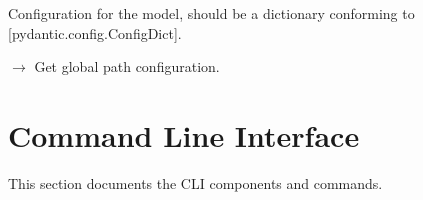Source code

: \documentclass[letterpaper,10pt,english]{sphinxmanual}
\begin{document}
\begin{fulllineitems}
\begin{fulllineitems}
\end{fulllineitems}


\begin{fulllineitems}
\label{\detokenize{api/core:src.core.config.paths.PathConfig.model_config}}
\pysigstartsignatures
\pysigline
{}
\pysigstopsignatures
\sphinxAtStartPar
Configuration for the model, should be a dictionary conforming to {[}\sphinxtitleref{ConfigDict}{]}{[}pydantic.config.ConfigDict{]}.

\end{fulllineitems}


\end{fulllineitems}


\begin{fulllineitems}
\label{\detokenize{api/core:src.core.config.paths.get_path_config}}
\pysigstartsignatures
\pysiglinewithargsret
{}
{}
{{ $\rightarrow$ {\hyperref[\detokenize{api/core:src.core.config.paths.PathConfig}]{}}}}
\pysigstopsignatures
\sphinxAtStartPar
Get global path configuration.

\end{fulllineitems}


\sphinxstepscope


\section{Command Line Interface}
\label{\detokenize{api/cli:command-line-interface}}\label{\detokenize{api/cli::doc}}
\sphinxAtStartPar
This section documents the CLI components and commands.
\end{document}

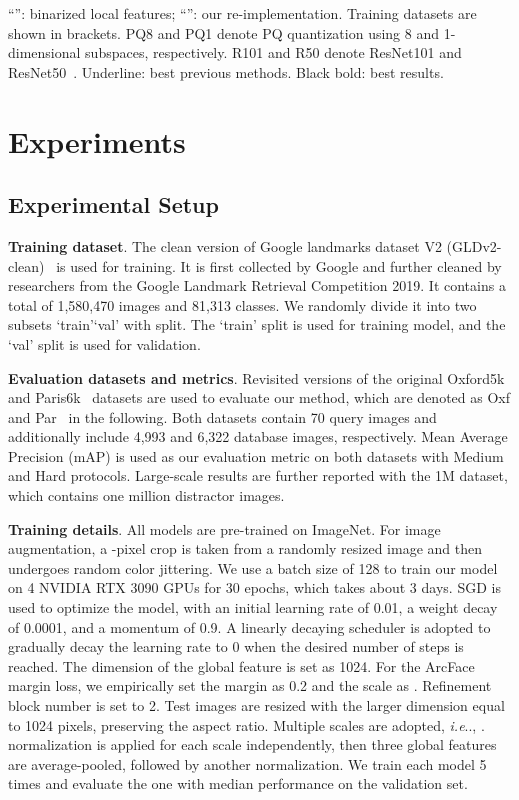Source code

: \documentclass[letterpaper]{article} \usepackage{aaai22}  \usepackage{times}  \usepackage{helvet}  \usepackage{courier}  \usepackage[hyphens]{url}  \usepackage{graphicx} \urlstyle{rm} \def\UrlFont{\rm}  \usepackage{natbib}  \usepackage{caption} \DeclareCaptionStyle{ruled}{labelfont=normalfont,labelsep=colon,strut=off} \frenchspacing  \setlength{\pdfpagewidth}{8.5in}  \setlength{\pdfpageheight}{11in}  \usepackage{algorithm}
\makeatletter
\DeclareRobustCommand\onedot{\futurelet\@let@token\@onedot}
\def\@onedot{\ifx\@let@token.\else.\null\fi\xspace}
\def\ie{\emph{i.e}\onedot} \def\Ie{\emph{I.e}\onedot}
\makeatother
\begin{document}
\begin{table*}[h]
{		``'': binarized local features; ``'': our re-implementation. 
		Training datasets are shown in brackets. PQ8 and PQ1 denote PQ quantization using 8 and 1-dimensional subspaces, respectively. R101 and R50 denote ResNet101 and ResNet50~\cite{He_2016_CVPR}.
		Underline: best previous methods. 
		Black bold: best results.}
	\label{tab:state-of-the-art}
\end{table*}

\section{Experiments} \label{sec:experiments}
\subsection{Experimental Setup}
\noindent\textbf{Training dataset}. 
The clean version of Google landmarks dataset V2 (GLDv2-clean)~\cite{weyand2020google} is used for training. 
It is first collected by Google and further cleaned by researchers from the Google Landmark Retrieval Competition 2019. 
It contains a total of 1,580,470 images and 81,313 classes. 
We randomly divide it into two subsets `train’`val’ with  split.
The `train’ split is used for training model, and the `val’ split is used for validation.

\noindent\textbf{Evaluation datasets and metrics}. 
Revisited versions of the original Oxford5k~\cite{philbin2007object} and Paris6k~\cite{philbin2008lost} datasets are used to evaluate our method, which are denoted as Oxf and Par~\cite{radenovic2018revisiting} in the following. 
Both datasets contain 70 query images and additionally include 4,993 and 6,322 database images, respectively.
Mean Average Precision (mAP) is used as our evaluation metric on both datasets with Medium and Hard protocols.
Large-scale results are further reported with the 1M dataset, which contains one million distractor images.

\noindent\textbf{Training details}. 
All models are pre-trained on ImageNet.
For image augmentation, a -pixel crop is taken from a randomly resized image and then undergoes random color jittering.
We use a batch size of 128 to train our model on 4 NVIDIA RTX 3090 GPUs for 30 epochs, which takes about 3 days.
SGD is used to optimize the model, with an initial learning rate of 0.01, a weight decay of 0.0001, and a momentum of 0.9. 
A linearly decaying scheduler is adopted to gradually decay the learning rate to 0 when the desired number of steps is reached.
The dimension  of the global feature is set as 1024.
For the ArcFace margin loss, we empirically set the margin  as 0.2 and the
scale  as . Refinement block number  is set to 2. Test images are resized with the larger dimension equal to 1024 pixels, preserving the aspect ratio. Multiple scales are adopted, \ie, .  normalization is applied for each scale independently, then three global features are average-pooled, followed by another  normalization. We train each model 5 times and evaluate the one with median performance on the validation set.
\end{document}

··········

• [WHAT IS NEEDED]: Write out word for word the lines of the listing above from the line with "Get global path configuration." to the line with "It contains a", taking in both of those lines but no pictures.

• [RESULT FOR THIS EXERCISE]:
Get global path configuration.

\end{fulllineitems}


\sphinxstepscope


\section{Command Line Interface}
\label{\detokenize{api/cli:command-line-interface}}\label{\detokenize{api/cli::doc}}
\sphinxAtStartPar
This section documents the CLI components and commands.
\end{document}

Source code

: \documentclass[letterpaper]{article} \usepackage{aaai22}  \usepackage{times}  \usepackage{helvet}  \usepackage{courier}  \usepackage[hyphens]{url}  \usepackage{graphicx} \urlstyle{rm} \def\UrlFont{\rm}  \usepackage{natbib}  \usepackage{caption} \DeclareCaptionStyle{ruled}{labelfont=normalfont,labelsep=colon,strut=off} \frenchspacing  \setlength{\pdfpagewidth}{8.5in}  \setlength{\pdfpageheight}{11in}  \usepackage{algorithm}
\makeatletter
\DeclareRobustCommand\onedot{\futurelet\@let@token\@onedot}
\def\@onedot{\ifx\@let@token.\else.\null\fi\xspace}
\def\ie{\emph{i.e}\onedot} \def\Ie{\emph{I.e}\onedot}
\makeatother
\begin{document}
\begin{table*}[h]
{		``'': binarized local features; ``'': our re-implementation. 
		Training datasets are shown in brackets. PQ8 and PQ1 denote PQ quantization using 8 and 1-dimensional subspaces, respectively. R101 and R50 denote ResNet101 and ResNet50~\cite{He_2016_CVPR}.
		Underline: best previous methods. 
		Black bold: best results.}
	\label{tab:state-of-the-art}
\end{table*}

\section{Experiments} \label{sec:experiments}
\subsection{Experimental Setup}
\noindent\textbf{Training dataset}. 
The clean version of Google landmarks dataset V2 (GLDv2-clean)~\cite{weyand2020google} is used for training. 
It is first collected by Google and further cleaned by researchers from the Google Landmark Retrieval Competition 2019. 
It contains a total of 1,580,470 images and 81,313 classes. 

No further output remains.